Use summarize instead of distinct: Summarize is more efficient for large datasets.

Limit result sets: Don’t return millions of rows. Use top, take, or sample operators.

Materialize expensive operations: If you reuse a subquery, materialize it.

let ExpensiveQuery = materialize(
SecurityEvent
| where TimeGenerated > ago(7d)
| where EventID == 4624
| summarize LoginCount = count() by Account
);
ExpensiveQuery
| where LoginCount > 100

Use externaldata sparingly: Loading external data during query execution is slow. Ingest reference data into tables instead.

Monitor query performance:

LAQueryLogs
| where TimeGenerated > ago(24h)
| summarize AvgDuration = avg(DurationMs), MaxDuration = max(DurationMs) by QueryText
| where AvgDuration > 10000 // Queries taking over 10 seconds
| order by AvgDuration desc

Identifies slow queries that need optimization.

Integration with Other Security Tools

Sentinel works best as part of a security ecosystem, not in isolation.
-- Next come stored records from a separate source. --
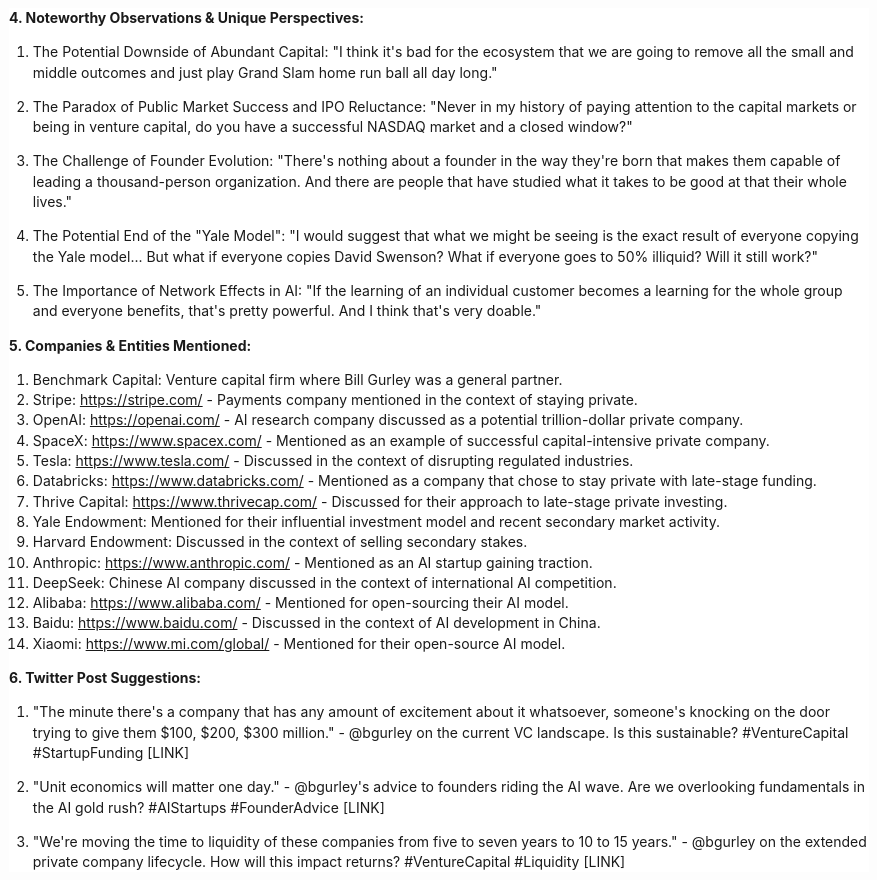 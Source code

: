 **4. Noteworthy Observations & Unique Perspectives:**

1. The Potential Downside of Abundant Capital:
   "I think it's bad for the ecosystem that we are going to remove all the small and middle outcomes and just play Grand Slam home run ball all day long."

2. The Paradox of Public Market Success and IPO Reluctance:
   "Never in my history of paying attention to the capital markets or being in venture capital, do you have a successful NASDAQ market and a closed window?"

3. The Challenge of Founder Evolution:
   "There's nothing about a founder in the way they're born that makes them capable of leading a thousand-person organization. And there are people that have studied what it takes to be good at that their whole lives."

4. The Potential End of the "Yale Model":
   "I would suggest that what we might be seeing is the exact result of everyone copying the Yale model... But what if everyone copies David Swenson? What if everyone goes to 50% illiquid? Will it still work?"

5. The Importance of Network Effects in AI:
   "If the learning of an individual customer becomes a learning for the whole group and everyone benefits, that's pretty powerful. And I think that's very doable."

**5. Companies & Entities Mentioned:**

1. Benchmark Capital: Venture capital firm where Bill Gurley was a general partner.
2. Stripe: https://stripe.com/ - Payments company mentioned in the context of staying private.
3. OpenAI: https://openai.com/ - AI research company discussed as a potential trillion-dollar private company.
4. SpaceX: https://www.spacex.com/ - Mentioned as an example of successful capital-intensive private company.
5. Tesla: https://www.tesla.com/ - Discussed in the context of disrupting regulated industries.
6. Databricks: https://www.databricks.com/ - Mentioned as a company that chose to stay private with late-stage funding.
7. Thrive Capital: https://www.thrivecap.com/ - Discussed for their approach to late-stage private investing.
8. Yale Endowment: Mentioned for their influential investment model and recent secondary market activity.
9. Harvard Endowment: Discussed in the context of selling secondary stakes.
10. Anthropic: https://www.anthropic.com/ - Mentioned as an AI startup gaining traction.
11. DeepSeek: Chinese AI company discussed in the context of international AI competition.
12. Alibaba: https://www.alibaba.com/ - Mentioned for open-sourcing their AI model.
13. Baidu: https://www.baidu.com/ - Discussed in the context of AI development in China.
14. Xiaomi: https://www.mi.com/global/ - Mentioned for their open-source AI model.

**6. Twitter Post Suggestions:**

1. "The minute there's a company that has any amount of excitement about it whatsoever, someone's knocking on the door trying to give them $100, $200, $300 million." - @bgurley on the current VC landscape. Is this sustainable? #VentureCapital #StartupFunding [LINK]

2. "Unit economics will matter one day." - @bgurley's advice to founders riding the AI wave. Are we overlooking fundamentals in the AI gold rush? #AIStartups #FounderAdvice [LINK]

3. "We're moving the time to liquidity of these companies from five to seven years to 10 to 15 years." - @bgurley on the extended private company lifecycle. How will this impact returns? #VentureCapital #Liquidity [LINK]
Microsoft Defender for Endpoint: Endpoint detection and response. Bidirectional integration with Sentinel. EDR alerts flow into Sentinel, Sentinel can trigger EDR actions.

Microsoft Defender for Cloud: Cloud security posture management. Sends security recommendations and alerts to Sentinel.

Microsoft Defender for Cloud Apps: Cloud access security broker. Shadow IT detection, data loss prevention, OAuth app risks all feed into Sentinel.

Third-party SIEM: Some organizations run hybrid deployments. Forward Sentinel incidents to Splunk or QRadar for centralized management.

Ticketing systems: ServiceNow, Jira integration for incident management. Create tickets automatically for medium/high severity incidents.

Communication platforms: Teams, Slack notifications for real-time alerting.

Integration architecture:

Sentinel Incidents → Logic App → ServiceNow API → Create Ticket
→ Teams Connector → Post to Channel
→ Custom API → Internal SOAR Platform

Build integrations that match your operational workflows. Force-fitting workflows to tool capabilities creates friction and reduces effectiveness.

The Reality of Running Sentinel

Sentinel is powerful but requires continuous tuning. Your initial deployment will generate too many false positives. That’s normal. Plan for a 3-6 month tuning period.

Staffing matters. You need people who understand security, know KQL, and can develop automation. Plan for at least one dedicated resource, more if you’re running 24/7 SOC operations.

Costs scale with data volume. Monitor your ingestion constantly. Optimize aggressively. A poorly managed Sentinel deployment can cost $50k+ monthly.

The upside is comprehensive visibility and automated response capabilities that traditional SIEMs can’t match. Cloud-native architecture scales effortlessly. Integration with Azure and Microsoft 365 is seamless.

Start small. Get the fundamentals right. Tune your detections. Build automation gradually. Measure everything. Sentinel becomes more valuable over time as your detection library matures and automation improves.

Done right, Sentinel transforms security operations from reactive firefighting to proactive threat hunting. But it requires investment, expertise, and ongoing attention. There’s no autopilot mode.

Build it properly and you’ll have a security operations capability that actually detects threats before they become breaches.